How merchi.ai Adapts to Any Retail Schema: A Guide to Custom Product Attribute Configuration
Every retail category has a different product data model. Tiles need slip rating, frost resistance, and rectified status. Fashion needs fabric composition, fit, care instructions, and sustainability certifications. Flooring needs wear layer thickness, installation method, and underfloor heating compatibility. Workwear needs EN standards, protection ratings, and certification bodies.
No single fixed template can generate accurate, structured product content across all of these. That is the problem merchi.ai was built to solve.

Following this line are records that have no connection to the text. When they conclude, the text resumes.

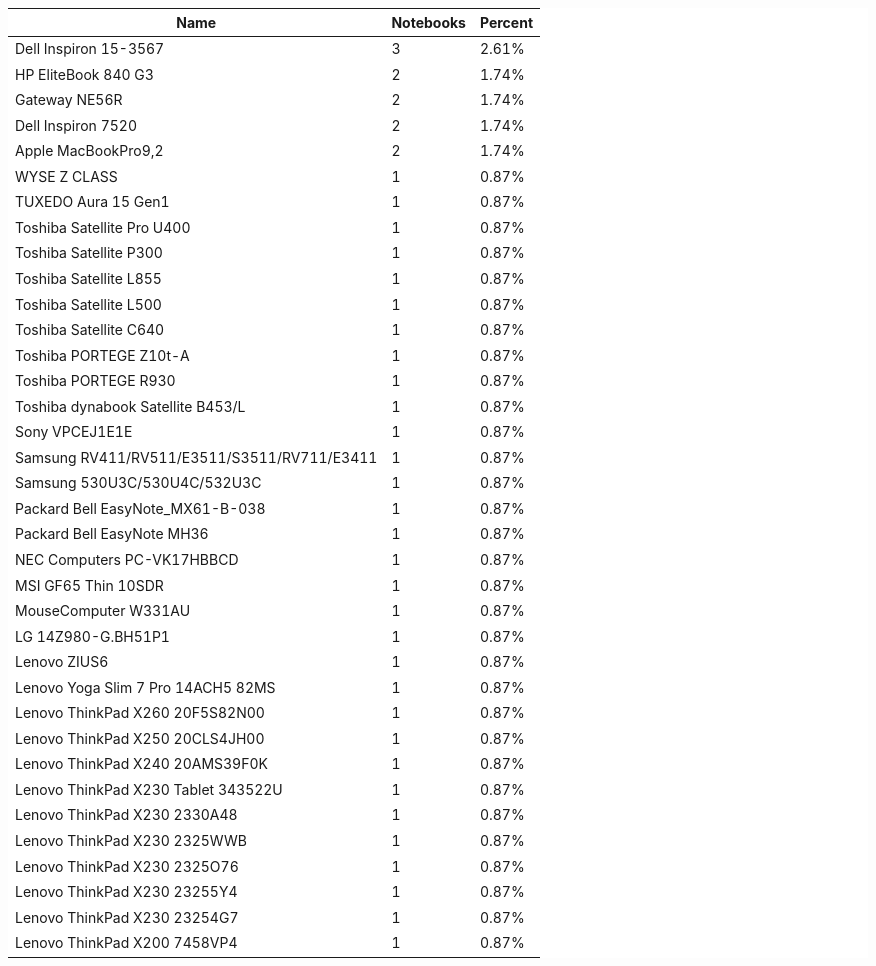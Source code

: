 
| Name                                        | Notebooks | Percent |
|---------------------------------------------|-----------|---------|
| Dell Inspiron 15-3567                       | 3         | 2.61%   |
| HP EliteBook 840 G3                         | 2         | 1.74%   |
| Gateway NE56R                               | 2         | 1.74%   |
| Dell Inspiron 7520                          | 2         | 1.74%   |
| Apple MacBookPro9,2                         | 2         | 1.74%   |
| WYSE Z CLASS                                | 1         | 0.87%   |
| TUXEDO Aura 15 Gen1                         | 1         | 0.87%   |
| Toshiba Satellite Pro U400                  | 1         | 0.87%   |
| Toshiba Satellite P300                      | 1         | 0.87%   |
| Toshiba Satellite L855                      | 1         | 0.87%   |
| Toshiba Satellite L500                      | 1         | 0.87%   |
| Toshiba Satellite C640                      | 1         | 0.87%   |
| Toshiba PORTEGE Z10t-A                      | 1         | 0.87%   |
| Toshiba PORTEGE R930                        | 1         | 0.87%   |
| Toshiba dynabook Satellite B453/L           | 1         | 0.87%   |
| Sony VPCEJ1E1E                              | 1         | 0.87%   |
| Samsung RV411/RV511/E3511/S3511/RV711/E3411 | 1         | 0.87%   |
| Samsung 530U3C/530U4C/532U3C                | 1         | 0.87%   |
| Packard Bell EasyNote_MX61-B-038            | 1         | 0.87%   |
| Packard Bell EasyNote MH36                  | 1         | 0.87%   |
| NEC Computers PC-VK17HBBCD                  | 1         | 0.87%   |
| MSI GF65 Thin 10SDR                         | 1         | 0.87%   |
| MouseComputer W331AU                        | 1         | 0.87%   |
| LG 14Z980-G.BH51P1                          | 1         | 0.87%   |
| Lenovo ZIUS6                                | 1         | 0.87%   |
| Lenovo Yoga Slim 7 Pro 14ACH5 82MS          | 1         | 0.87%   |
| Lenovo ThinkPad X260 20F5S82N00             | 1         | 0.87%   |
| Lenovo ThinkPad X250 20CLS4JH00             | 1         | 0.87%   |
| Lenovo ThinkPad X240 20AMS39F0K             | 1         | 0.87%   |
| Lenovo ThinkPad X230 Tablet 343522U         | 1         | 0.87%   |
| Lenovo ThinkPad X230 2330A48                | 1         | 0.87%   |
| Lenovo ThinkPad X230 2325WWB                | 1         | 0.87%   |
| Lenovo ThinkPad X230 2325O76                | 1         | 0.87%   |
| Lenovo ThinkPad X230 23255Y4                | 1         | 0.87%   |
| Lenovo ThinkPad X230 23254G7                | 1         | 0.87%   |
| Lenovo ThinkPad X200 7458VP4                | 1         | 0.87%   |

A health and beauty retailer gave us one of the most demanding schema tests in merchi.ai’s history. Health and beauty is one of the most attribute-dense categories in retail: each product needs skin type suitability, key ingredients, free-from claims, SPF rating, benefit claims, volume, and application method populated accurately and consistently, and that varies significantly between a serum, a cleanser, a day cream, and a targeted treatment. We cleared the product setup backlog using merchi.ai’s configurable schema framework in a single sprint. The platform is a National AI Awards 2026 Finalist (AI SME Business of the Year).
That result would not have been possible with a rigid, preset template. It required a schema that matched the retailer’s exact product data model. Here is how that works.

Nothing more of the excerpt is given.